EBITDA and related ratios have limitations as analytical tools, and should not be considered in isolation, or as a substitute for analysis of our results as reported under GAAP. Some of these limitations are as follows:




They do not reflect our cash expenditures, or future requirements for capital expenditures and contractual commitments;
They do not reflect changes in, or cash requirements for, our working capital needs;
They do not reflect the significant interest expense, or the cash requirements necessary, to service interest or principal payments on our debt;
Although depreciation and amortization are non-cash charges, the assets being depreciated and amortized will often have to be replaced in the future, and EBITDA does not reflect any cash requirements for such replacements; and
Other companies, including companies in our industry, may calculate these measures differently than we do, limiting their usefulness as comparative measures.

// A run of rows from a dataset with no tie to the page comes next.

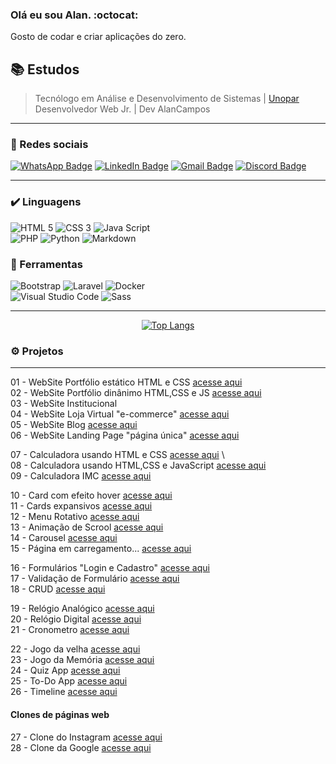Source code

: ### Olá eu sou Alan. :octocat:  
Gosto de codar e criar aplicações do zero.

## 📚 Estudos
> Tecnólogo em Análise e Desenvolvimento de Sistemas  | [Unopar](https://www.unopar.com.br/curso/analise-e-desenvolvimento-de-sistemas/)        <br>
> Desenvolvedor Web Jr. | Dev AlanCampos

---

### 🔗 Redes sociais

[![WhatsApp Badge](https://img.shields.io/badge/WhatsApp-25D366?style=for-the-badge&logo=whatsapp&logoColor=white&link=https://github.com/rhogger)](https://api.whatsapp.com/send?phone=556992266984)
[![LinkedIn Badge](https://img.shields.io/badge/-LinkedIn-%230077B5?style=for-the-badge&logo=linkedin&logoColor=white&link=https://github.com/rhogger)](https://www.linkedin.com/in/alancamposdeveloper/)
[![Gmail Badge](https://img.shields.io/badge/-Gmail-%23333?style=for-the-badge&logo=gmail&logoColor=white&link=https://github.com/rhogger)](mailto:alancamposdeveloper@gmail.com)
[![Discord Badge](https://img.shields.io/badge/Discord-7289DA?style=for-the-badge&logo=discord&logoColor=white&link=https://github.com/rhogger)](https://discord.io/alancamposdev)

---

### ✔️ Linguagens
  
  ![HTML 5](https://img.shields.io/badge/HTML5-E34F26?style=for-the-badge&logo=html5&logoColor=white)
  ![CSS 3](https://img.shields.io/badge/CSS3-1572B6?style=for-the-badge&logo=css3&logoColor=white)
  ![Java Script](https://img.shields.io/badge/JavaScript-323330?style=for-the-badge&logo=javascript&logoColor=F7DF1E)
  <br>
  ![PHP](https://img.shields.io/badge/PHP-777BB4?style=for-the-badge&logo=php&logoColor=white)
  ![Python](https://img.shields.io/badge/Python-FFD43B?style=for-the-badge&logo=python&logoColor=blue)
  ![Markdown](https://img.shields.io/badge/Markdown-000000?style=for-the-badge&logo=markdown&logoColor=white)
  
  
### 🧰 Ferramentas

  ![Bootstrap](https://img.shields.io/badge/Bootstrap-563D7C?style=for-the-badge&logo=bootstrap&logoColor=white) 
  ![Laravel](https://img.shields.io/badge/Laravel-FF2D20?style=for-the-badge&logo=laravel&logoColor=white)
  ![Docker](https://img.shields.io/badge/Docker-2CA5E0?style=for-the-badge&logo=docker&logoColor=white)  
  ![Visual Studio Code](https://img.shields.io/badge/Visual_Studio_Code-0078D4?style=for-the-badge&logo=visual%20studio%20code&logoColor=white)
  ![Sass](https://img.shields.io/badge/Sass-CC6699?style=for-the-badge&logo=sass&logoColor=white)
  
  ----
  
  <div align="center">    

  [![Top Langs](https://github-readme-stats.vercel.app/api/top-langs/?username=alancamposdev&layout=compact&theme=dracula)](https://github.com/anuraghazra/github-readme-stats)
  </div>
  
  
  ### ⚙ Projetos 
  
  ---
  
  01 - WebSite Portfólio estático HTML e CSS [acesse aqui](www.google.com.br "meus projetos")  
  02 - WebSite Portfólio dinânimo HTML,CSS e JS [acesse aqui]() \
  03 - WebSite Institucional []() \
  04 - WebSite Loja Virtual "e-commerce" [acesse aqui](https://github.com/alancamposdev/e-commerce) \
  05 - WebSite Blog [acesse aqui]() \
  06 - WebSite Landing Page "página única" [acesse aqui]() 
  
  
  07 - Calculadora usando HTML e CSS [acesse aqui]() \  
  08 - Calculadora usando HTML,CSS e JavaScript [acesse aqui](https://github.com/alancamposdev/calculadora) \
  09 - Calculadora IMC [acesse aqui](https://github.com/alancamposdev/calculadora-imc) 
  
  10 - Card com efeito hover [acesse aqui]() \
  11 - Cards expansivos [acesse aqui]() \
  12 - Menu Rotativo [acesse aqui]() \
  13 - Animação de Scrool [acesse aqui]() \
  14 - Carousel  [acesse aqui]() \
  15 - Página em carregamento... [acesse aqui]() 
  
  16 - Formulários "Login e Cadastro" [acesse aqui]() \
  17 - Validação de Formulário [acesse aqui]() \
  18 - CRUD [acesse aqui]() 
  
  19 - Relógio Analógico [acesse aqui]() \
  20 - Relógio Digital [acesse aqui](https://github.com/alancamposdev/RelogioDigital) \
  21 - Cronometro [acesse aqui](https://github.com/alancamposdev/cronometro) 
  
  22 - Jogo da velha [acesse aqui](https://github.com/alancamposdev/jogo_da_velha) \
  23 - Jogo da Memória [acesse aqui](https://github.com/alancamposdev/JogoDaMemoria) \
  24 - Quiz App [acesse aqui]() \
  25 - To-Do App [acesse aqui]() \
  26 - Timeline [acesse aqui]() 
  
   #### Clones de páginas web 
   
  27 - Clone do Instagram [acesse aqui]() \
  28 - Clone da Google [acesse aqui]()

Because of these limitations, EBITDA and related ratios should not be considered as measures of discretionary cash available to us to invest in business growth or to reduce our indebtedness. We compensate for these limitations by relying primarily on our GAAP results and using EBITDA and related ratios only as supplements.
Our presentation of adjusted net income and adjusted EBITDA is an attempt to provide meaningful comparisons to our historical performance for our existing and future investors. The unprecedented changes in our end markets over the past several years have required us to take measures that are unique in our history and specific to individual circumstances. Comparisons inclusive of these actions make normal financial and other performance patterns difficult to discern under a strict GAAP presentation. Each non-GAAP presentation, however, is explained in detail in the reconciliation tables above.
Specifically, we have presented adjusted net income attributable to ARC and adjusted earnings per share attributable to ARC shareholders for the three months ended March 31, 2023 to reflect the exclusion of changes in the valuation allowances related to certain deferred tax assets and other discrete tax items. This presentation facilitates a meaningful comparison of our operating results for the three months ended March 31, 2023. We believe these changes were the result of items which are not indicative of our actual operating performance.
We have presented adjusted EBITDA for the three months ended March 31, 2023 to exclude stock-based compensation expense. The adjustment to exclude stock-based compensation expense to EBITDA is consistent with the definition of adjusted EBITDA in our credit agreement; therefore, we believe this information is useful to investors in assessing our financial performance.